Naquele ano de 1968, que demorou a acabar (ou nem acabou, como disse Zuenir Ventura), havia uma inscrição misteriosa pichada nos muros de BH. Sim, naquele tempo as pichações eram anônimas, como hoje, mas pelo menos diziam alguma coisa. Aquelas, no caso, proferiam: tudo certo, mas tá esquisito. E estava tudo muito estranho mesmo: gente desaparecendo, inclusive colegas nossos de Faculdade, artistas sendo perseguidos ou se auto exilando, políticos sendo cassados. Patrulhas reais, fardadas ou não, trafegavam livremente e faziam estrago entre as pessoas de esquerda.

Em uma manhã de dezembro minha mãe foi a primeira a me dar a notícia, eu ainda na cama: meu filho, agora é que se tem uma ditadura de verdade! Estava assinado o ato institucional cinco e o terror agora tinha a chancela do Estado. A raiva que se sente uma hora dessas é inimaginável! Quando vejo ainda hoje pessoas ansiarem pela volta dos militares ao poder, a sensação que tenho é mais de nojo do que de medo. Mas naquele tempo o que nos aguardava nas ruas, nos corredores da Faculdade, nos eventos públicos era tudo isso misturado: terror, desconfiança, medo, repulsa, revolta, nojo. Só quem viveu tempos assim saberá do que estou falando.

 

Enquanto isso, a esquerda deblaterava sobre as vírgulas de O Capital ou sobre a interpretação de parágrafos de Lenin, se dilacerando antes de concatenar alguma ação política organizada. A luta armada passou a ser a opção de muitos. Aí então é que a mão pesada da ditadura se mostrou com toda sua força covarde.

Alguns meses depois do fatídico dezembro, o que já era previsível aconteceu. Meu irmão João Mauricio foi preso na Escola Técnica Federal, onde estudava, depois de uma busca arbitrária e constrangedora, por parte de agentes militares e policiais, na casa de meus pais na rua Cristina. Até sabermos de seu paradeiro e se sobrevivia aos maus tratos que certamente lhe dispensavam, foi um sufoco. Neste momento, entra em cena um personagem essencial da família: meu Tio Virgílio, que tinha contatos entre autoridades de Minas, embora não fosse, nem de longe, o que se poderia chamar de agente da ditadura. Graças a ele pudemos saber que João estava recolhido ao DOPS, na Avenida Afonso Pena e que aparentemente estava bem – vivo pelo menos. A extensão dos danos que sofreu na ocasião só se soube depois…

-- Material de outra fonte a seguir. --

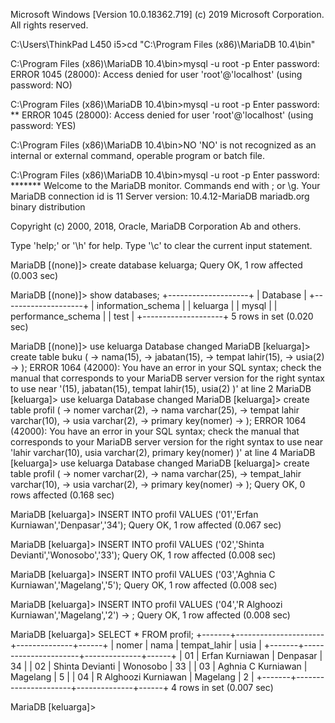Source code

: Microsoft Windows [Version 10.0.18362.719]
(c) 2019 Microsoft Corporation. All rights reserved.

C:\Users\ThinkPad L450 i5>cd "C:\Program Files (x86)\MariaDB 10.4\bin"

C:\Program Files (x86)\MariaDB 10.4\bin>mysql -u root -p
Enter password:
ERROR 1045 (28000): Access denied for user 'root'@'localhost' (using password: NO)

C:\Program Files (x86)\MariaDB 10.4\bin>mysql -u root -p
Enter password: **
ERROR 1045 (28000): Access denied for user 'root'@'localhost' (using password: YES)

C:\Program Files (x86)\MariaDB 10.4\bin>NO
'NO' is not recognized as an internal or external command,
operable program or batch file.

C:\Program Files (x86)\MariaDB 10.4\bin>mysql -u root -p
Enter password: *******
Welcome to the MariaDB monitor.  Commands end with ; or \g.
Your MariaDB connection id is 11
Server version: 10.4.12-MariaDB mariadb.org binary distribution

Copyright (c) 2000, 2018, Oracle, MariaDB Corporation Ab and others.

Type 'help;' or '\h' for help. Type '\c' to clear the current input statement.

MariaDB [(none)]> create database keluarga;
Query OK, 1 row affected (0.003 sec)

MariaDB [(none)]> show databases;
+--------------------+
| Database           |
+--------------------+
| information_schema |
| keluarga           |
| mysql              |
| performance_schema |
| test               |
+--------------------+
5 rows in set (0.020 sec)

MariaDB [(none)]> use keluarga
Database changed
MariaDB [keluarga]> create table buku (
    -> nama(15),
    -> jabatan(15),
    -> tempat lahir(15),
    -> usia(2)
    -> );
ERROR 1064 (42000): You have an error in your SQL syntax; check the manual that corresponds to your MariaDB server version for the right syntax to use near '(15),
jabatan(15),
tempat lahir(15),
usia(2)
)' at line 2
MariaDB [keluarga]> use keluarga
Database changed
MariaDB [keluarga]> create table profil (
    -> nomer varchar(2),
    -> nama varchar(25),
    -> tempat lahir varchar(10),
    -> usia varchar(2),
    -> primary key(nomer)
    -> );
ERROR 1064 (42000): You have an error in your SQL syntax; check the manual that corresponds to your MariaDB server version for the right syntax to use near 'lahir varchar(10),
usia varchar(2),
primary key(nomer)
)' at line 4
MariaDB [keluarga]> use keluarga
Database changed
MariaDB [keluarga]> create table profil (
    -> nomer varchar(2),
    -> nama varchar(25),
    -> tempat_lahir varchar(10),
    -> usia varchar(2),
    -> primary key(nomer)
    -> );
Query OK, 0 rows affected (0.168 sec)

MariaDB [keluarga]> INSERT INTO profil VALUES ('01','Erfan Kurniawan','Denpasar','34');
Query OK, 1 row affected (0.067 sec)

MariaDB [keluarga]> INSERT INTO profil VALUES ('02','Shinta Devianti','Wonosobo','33');
Query OK, 1 row affected (0.008 sec)

MariaDB [keluarga]> INSERT INTO profil VALUES ('03','Aghnia C Kurniawan','Magelang','5');
Query OK, 1 row affected (0.008 sec)

MariaDB [keluarga]> INSERT INTO profil VALUES ('04','R Alghoozi Kurniawan','Magelang','2')
    -> ;
Query OK, 1 row affected (0.008 sec)

MariaDB [keluarga]> SELECT * FROM profil;
+-------+----------------------+--------------+------+
| nomer | nama                 | tempat_lahir | usia |
+-------+----------------------+--------------+------+
| 01    | Erfan Kurniawan      | Denpasar     | 34   |
| 02    | Shinta Devianti      | Wonosobo     | 33   |
| 03    | Aghnia C Kurniawan   | Magelang     | 5    |
| 04    | R Alghoozi Kurniawan | Magelang     | 2    |
+-------+----------------------+--------------+------+
4 rows in set (0.007 sec)

MariaDB [keluarga]>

João Mauricio esteve alguns meses preso, depois respondeu a processo em liberdade e finalmente foi absolvido de tudo o que lhe acusavam, graças ao trabalho de um notável advogado de presos políticos de então, chamado Geraldo Magela. Não sei se este cara já teve sua história contada, mas pelo que sei foi uma figura marcante, ao defender seus clientes como um leão, ao mesmo tempo que ironizava e tripudiava dos algozes e juízes da ditadura. Quem sabe Magela não merecesse um livro, ou um filme?